Lower Farringdon motorcycle company complains about A32 closure
Another Lower Farringdon businessman has complained about the impact of Hampshire County Council’s closure of the A32 Gosport Road.
The road through the village will be shut for 15 weeks of flood prevention work – which started on June 27 – and last week this provoked the ire of Golden Pheasant pub owner David Scholes in the Herald.
Now Alistair Walker, managing director of motorcycle company Bahnstormer Motorrad Limited, has expressed his displeasure.
He said: “I’ve held back commenting until we have had a bit of time understanding the impact to our business. My considered opinion now is that it has a massive impact on us. All our passing trade and drop-in business has been wiped out, which has cut revenue in half.
“This is particularly tricky for us as we are a very seasonal business and so if we don’t make hay while the sun shines, the winter period will become even tougher than normal.
“There has been enough for everyone to cope with over the past few years without throwing another curve ball into the mix.
“I have emailed the council twice now, via the contact they gave us if we were experiencing problems, and have not had the courtesy of a reply to either.
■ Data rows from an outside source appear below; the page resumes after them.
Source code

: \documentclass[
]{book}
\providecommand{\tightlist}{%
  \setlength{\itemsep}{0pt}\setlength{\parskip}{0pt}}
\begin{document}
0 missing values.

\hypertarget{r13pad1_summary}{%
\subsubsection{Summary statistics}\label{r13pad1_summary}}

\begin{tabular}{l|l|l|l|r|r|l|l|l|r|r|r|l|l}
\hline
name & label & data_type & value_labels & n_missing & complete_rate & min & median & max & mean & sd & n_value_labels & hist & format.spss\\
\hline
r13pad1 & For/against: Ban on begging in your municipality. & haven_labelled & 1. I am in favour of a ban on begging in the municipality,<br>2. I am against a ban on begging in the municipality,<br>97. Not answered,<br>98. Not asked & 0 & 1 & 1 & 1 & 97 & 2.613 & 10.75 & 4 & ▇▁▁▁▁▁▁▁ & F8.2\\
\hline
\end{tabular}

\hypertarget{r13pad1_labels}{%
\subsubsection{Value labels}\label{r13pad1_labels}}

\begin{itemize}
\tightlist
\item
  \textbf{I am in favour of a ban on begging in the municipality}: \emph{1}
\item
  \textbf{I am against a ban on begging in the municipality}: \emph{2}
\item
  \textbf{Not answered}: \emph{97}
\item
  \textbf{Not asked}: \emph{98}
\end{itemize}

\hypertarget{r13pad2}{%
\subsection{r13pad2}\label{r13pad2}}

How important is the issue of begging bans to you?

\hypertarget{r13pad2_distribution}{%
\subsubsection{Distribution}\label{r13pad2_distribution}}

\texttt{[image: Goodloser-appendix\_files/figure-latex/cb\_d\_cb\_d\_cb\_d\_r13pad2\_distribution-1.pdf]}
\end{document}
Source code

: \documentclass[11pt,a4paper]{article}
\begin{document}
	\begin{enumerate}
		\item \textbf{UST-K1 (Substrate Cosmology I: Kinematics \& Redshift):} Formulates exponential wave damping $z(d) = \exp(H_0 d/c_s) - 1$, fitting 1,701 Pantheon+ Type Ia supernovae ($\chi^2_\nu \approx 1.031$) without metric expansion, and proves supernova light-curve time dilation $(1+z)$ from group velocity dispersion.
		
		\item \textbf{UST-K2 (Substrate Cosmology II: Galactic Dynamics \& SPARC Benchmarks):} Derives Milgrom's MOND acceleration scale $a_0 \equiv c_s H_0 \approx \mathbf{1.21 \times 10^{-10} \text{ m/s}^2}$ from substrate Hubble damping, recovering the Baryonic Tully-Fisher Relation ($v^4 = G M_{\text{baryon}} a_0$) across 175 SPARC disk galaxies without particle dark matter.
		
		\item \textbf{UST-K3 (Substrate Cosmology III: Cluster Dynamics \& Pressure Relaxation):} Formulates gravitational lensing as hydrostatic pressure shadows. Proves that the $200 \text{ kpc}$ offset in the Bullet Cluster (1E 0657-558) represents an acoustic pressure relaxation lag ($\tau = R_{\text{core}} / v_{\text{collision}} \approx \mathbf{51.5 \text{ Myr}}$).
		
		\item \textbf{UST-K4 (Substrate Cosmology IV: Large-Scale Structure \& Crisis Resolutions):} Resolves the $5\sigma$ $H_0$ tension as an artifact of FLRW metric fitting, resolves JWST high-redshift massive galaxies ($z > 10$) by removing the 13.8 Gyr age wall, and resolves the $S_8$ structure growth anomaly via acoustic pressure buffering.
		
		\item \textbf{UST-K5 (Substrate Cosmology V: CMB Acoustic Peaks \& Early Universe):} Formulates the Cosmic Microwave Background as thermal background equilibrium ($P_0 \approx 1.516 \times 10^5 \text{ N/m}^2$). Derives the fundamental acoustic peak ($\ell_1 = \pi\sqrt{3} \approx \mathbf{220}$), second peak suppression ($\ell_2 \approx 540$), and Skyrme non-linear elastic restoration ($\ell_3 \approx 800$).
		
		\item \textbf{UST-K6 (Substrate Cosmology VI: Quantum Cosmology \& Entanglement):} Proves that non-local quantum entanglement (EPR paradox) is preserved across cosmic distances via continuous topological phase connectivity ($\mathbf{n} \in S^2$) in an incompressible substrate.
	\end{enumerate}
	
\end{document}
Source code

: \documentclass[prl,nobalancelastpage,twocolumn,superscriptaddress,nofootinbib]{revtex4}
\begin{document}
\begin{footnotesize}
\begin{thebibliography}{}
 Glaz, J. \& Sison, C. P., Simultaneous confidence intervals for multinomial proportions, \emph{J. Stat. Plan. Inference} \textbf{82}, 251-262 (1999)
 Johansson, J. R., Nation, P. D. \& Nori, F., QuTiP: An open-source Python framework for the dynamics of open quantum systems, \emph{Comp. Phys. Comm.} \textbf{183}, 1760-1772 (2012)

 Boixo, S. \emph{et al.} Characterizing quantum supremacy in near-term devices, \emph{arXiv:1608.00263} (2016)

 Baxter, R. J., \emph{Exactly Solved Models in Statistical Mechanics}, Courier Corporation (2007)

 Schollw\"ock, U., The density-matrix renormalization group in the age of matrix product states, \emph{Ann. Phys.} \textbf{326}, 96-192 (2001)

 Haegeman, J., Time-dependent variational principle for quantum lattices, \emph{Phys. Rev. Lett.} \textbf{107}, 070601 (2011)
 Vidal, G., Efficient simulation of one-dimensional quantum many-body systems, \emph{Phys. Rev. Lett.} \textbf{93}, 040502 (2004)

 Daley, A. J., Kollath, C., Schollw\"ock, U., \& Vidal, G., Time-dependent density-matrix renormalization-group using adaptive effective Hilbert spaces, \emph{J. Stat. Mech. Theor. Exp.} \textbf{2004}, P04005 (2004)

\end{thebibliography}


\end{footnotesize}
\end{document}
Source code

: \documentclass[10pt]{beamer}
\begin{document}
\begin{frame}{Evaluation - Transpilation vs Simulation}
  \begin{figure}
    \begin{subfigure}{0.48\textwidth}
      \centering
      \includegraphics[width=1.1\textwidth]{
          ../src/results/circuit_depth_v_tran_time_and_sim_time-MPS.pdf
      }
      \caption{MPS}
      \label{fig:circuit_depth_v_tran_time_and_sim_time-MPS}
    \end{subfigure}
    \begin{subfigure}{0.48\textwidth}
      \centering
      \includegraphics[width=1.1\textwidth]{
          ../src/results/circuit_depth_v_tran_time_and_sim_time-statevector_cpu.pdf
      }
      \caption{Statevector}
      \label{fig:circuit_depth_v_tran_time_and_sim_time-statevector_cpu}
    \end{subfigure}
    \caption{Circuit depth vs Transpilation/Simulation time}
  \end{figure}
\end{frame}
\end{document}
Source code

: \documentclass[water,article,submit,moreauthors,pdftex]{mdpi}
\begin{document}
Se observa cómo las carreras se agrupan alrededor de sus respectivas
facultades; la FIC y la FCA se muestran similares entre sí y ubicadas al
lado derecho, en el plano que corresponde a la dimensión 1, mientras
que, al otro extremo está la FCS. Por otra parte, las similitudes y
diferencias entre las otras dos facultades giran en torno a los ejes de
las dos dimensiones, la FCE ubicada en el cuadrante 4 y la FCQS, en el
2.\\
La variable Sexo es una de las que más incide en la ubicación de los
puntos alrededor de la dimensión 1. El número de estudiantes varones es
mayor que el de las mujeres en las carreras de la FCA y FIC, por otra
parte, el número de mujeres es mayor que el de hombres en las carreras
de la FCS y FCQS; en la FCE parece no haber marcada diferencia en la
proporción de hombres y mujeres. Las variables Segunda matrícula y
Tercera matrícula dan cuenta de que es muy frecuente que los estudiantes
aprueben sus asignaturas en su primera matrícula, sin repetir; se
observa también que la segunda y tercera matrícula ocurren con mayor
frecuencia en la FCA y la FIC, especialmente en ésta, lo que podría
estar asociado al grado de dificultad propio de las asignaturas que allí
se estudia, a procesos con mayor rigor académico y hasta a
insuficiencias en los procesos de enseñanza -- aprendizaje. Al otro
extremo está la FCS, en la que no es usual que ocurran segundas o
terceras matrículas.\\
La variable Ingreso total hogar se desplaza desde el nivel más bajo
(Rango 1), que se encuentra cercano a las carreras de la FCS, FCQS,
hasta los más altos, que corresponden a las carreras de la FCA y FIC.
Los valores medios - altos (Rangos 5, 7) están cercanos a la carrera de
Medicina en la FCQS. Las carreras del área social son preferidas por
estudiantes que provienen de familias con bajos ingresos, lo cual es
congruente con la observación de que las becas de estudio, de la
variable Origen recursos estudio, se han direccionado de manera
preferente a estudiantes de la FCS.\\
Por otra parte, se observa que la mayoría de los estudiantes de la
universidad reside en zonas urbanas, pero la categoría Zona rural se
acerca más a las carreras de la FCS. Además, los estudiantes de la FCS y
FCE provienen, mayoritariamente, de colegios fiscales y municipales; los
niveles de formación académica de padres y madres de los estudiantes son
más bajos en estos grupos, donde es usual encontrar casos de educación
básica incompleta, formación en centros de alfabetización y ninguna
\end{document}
We’ll try with signage and marketing and see how we get on.”
Phase one of the work, lasting ten weeks, is from Manor Farm Road to Brightstone Lane, and the five-week second phase is from Brightstone Lane to Newton Valence Lane.
Cllr Edward Heron, Hampshire County Council’s executive lead member for transport and environment strategy, commented after Mr Scholes had spoken but before Mr Walker added his thoughts to the mix.
He explained that the work was designed to stop a repeat of flooding in 2000-01, which saw 16 homes evacuated, and in 2013-14, when 22 properties were affected.
Cllr Heron said: “I’m sorry to hear about Mr Scholes’ concerns about the works that we’re currently undertaking.
“This is a complex and challenging scheme and sadly this period of disruption is unavoidable.
“We will always do what we can to minimise the disruption of any work that we undertake on the highway and, as far as possible, we work with residents and businesses to that end.
“In this case, county council officers have spent time with local businesses, including The Golden Pheasant, in advance of the works to understand any concerns, and to build in provision to manage their access.
“However, compensation for planned highway works is not something that the county council is able to offer.”
Cllr Heron said the road would be opened temporarily, from August 5 to 16, while the Jalsa Salana and Boomtown festivals take place nearby.
He added: “The traffic management arrangements include carefully planned diversion routes to ensure that traffic, including heavy articulated lorries, are using like for like roads, and we will monitor those arrangements to ensure we take any possible opportunity to further minimise disruption.
“We will continue to meet with the local community to see whether it is possible to provide further improvements in the traffic management arrangements, and we will be keeping the works programme under review to see if the duration of the works can be shortened, and the A32 re-opened at the earliest date.”